Realm Breaker Page 98
She followed the footprints.
Erida felt the all too familiar sensation of being watched. She wondered if the ghosts of the people who used to live here still clung to the stones. Were they following her now, whispering about the Queen of Galland as the rest of the world did?
She imagined what they might say. Married to a nobody. Four years a queen with nothing to show for it. No conquest, no victory.
Just wait, Erida told them. There is steel in me yet.

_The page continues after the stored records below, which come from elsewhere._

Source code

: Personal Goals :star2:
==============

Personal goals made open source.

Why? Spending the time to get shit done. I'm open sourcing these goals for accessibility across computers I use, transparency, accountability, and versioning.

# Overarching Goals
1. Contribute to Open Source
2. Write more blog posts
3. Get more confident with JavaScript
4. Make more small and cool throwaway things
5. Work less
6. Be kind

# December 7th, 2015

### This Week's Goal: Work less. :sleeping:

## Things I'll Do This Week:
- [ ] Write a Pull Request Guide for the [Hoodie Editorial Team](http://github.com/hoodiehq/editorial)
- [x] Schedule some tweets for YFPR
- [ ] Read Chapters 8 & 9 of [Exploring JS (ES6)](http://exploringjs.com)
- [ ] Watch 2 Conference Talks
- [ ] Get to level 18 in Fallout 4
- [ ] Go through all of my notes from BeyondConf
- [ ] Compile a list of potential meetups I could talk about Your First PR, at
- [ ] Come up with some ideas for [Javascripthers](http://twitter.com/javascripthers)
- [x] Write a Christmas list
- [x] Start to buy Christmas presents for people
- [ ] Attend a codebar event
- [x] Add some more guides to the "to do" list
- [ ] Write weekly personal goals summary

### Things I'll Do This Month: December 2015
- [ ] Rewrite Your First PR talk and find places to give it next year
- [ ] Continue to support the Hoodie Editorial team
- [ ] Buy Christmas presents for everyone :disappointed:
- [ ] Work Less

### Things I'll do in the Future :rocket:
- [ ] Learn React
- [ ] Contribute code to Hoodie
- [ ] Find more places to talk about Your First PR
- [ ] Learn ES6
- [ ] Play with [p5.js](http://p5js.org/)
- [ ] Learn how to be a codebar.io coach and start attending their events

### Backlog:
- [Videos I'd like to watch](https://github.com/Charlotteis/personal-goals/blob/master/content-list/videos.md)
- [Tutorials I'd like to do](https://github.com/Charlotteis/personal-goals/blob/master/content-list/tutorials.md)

She found Taristan and the wizard in the old chapel, in front of the single intact window, its glass blue and red and golden. The goddess Adalen wept sapphire tears over the body of her mortal lover, his chest torn open by hounds of Infyrna, a realm of fire and judgment. Their forms retreated in the back of the glass, burning and unholy. Erida knew the scriptures. Adalen’s mortal gave his life to save the goddess from the fiery hounds. Strange, the scriptures never gave him a name.
Red Ronin knelt near the window but did not pray to it. Instead he put his back to the goddess while he whispered, eyes shut, his voice too low to hear. In the shadows of the chapel wall, Taristan prowled, a tiger with naked claws. His courtly attire was abandoned, traded for rough leathers and the same weatherworn cloak he’d first arrived in. He looked as far from queen’s consort as a man could be. The Spindleblade flashed in his hand, drawn from its sheath. The steel was clean, a mirror to the blue-and-white sky.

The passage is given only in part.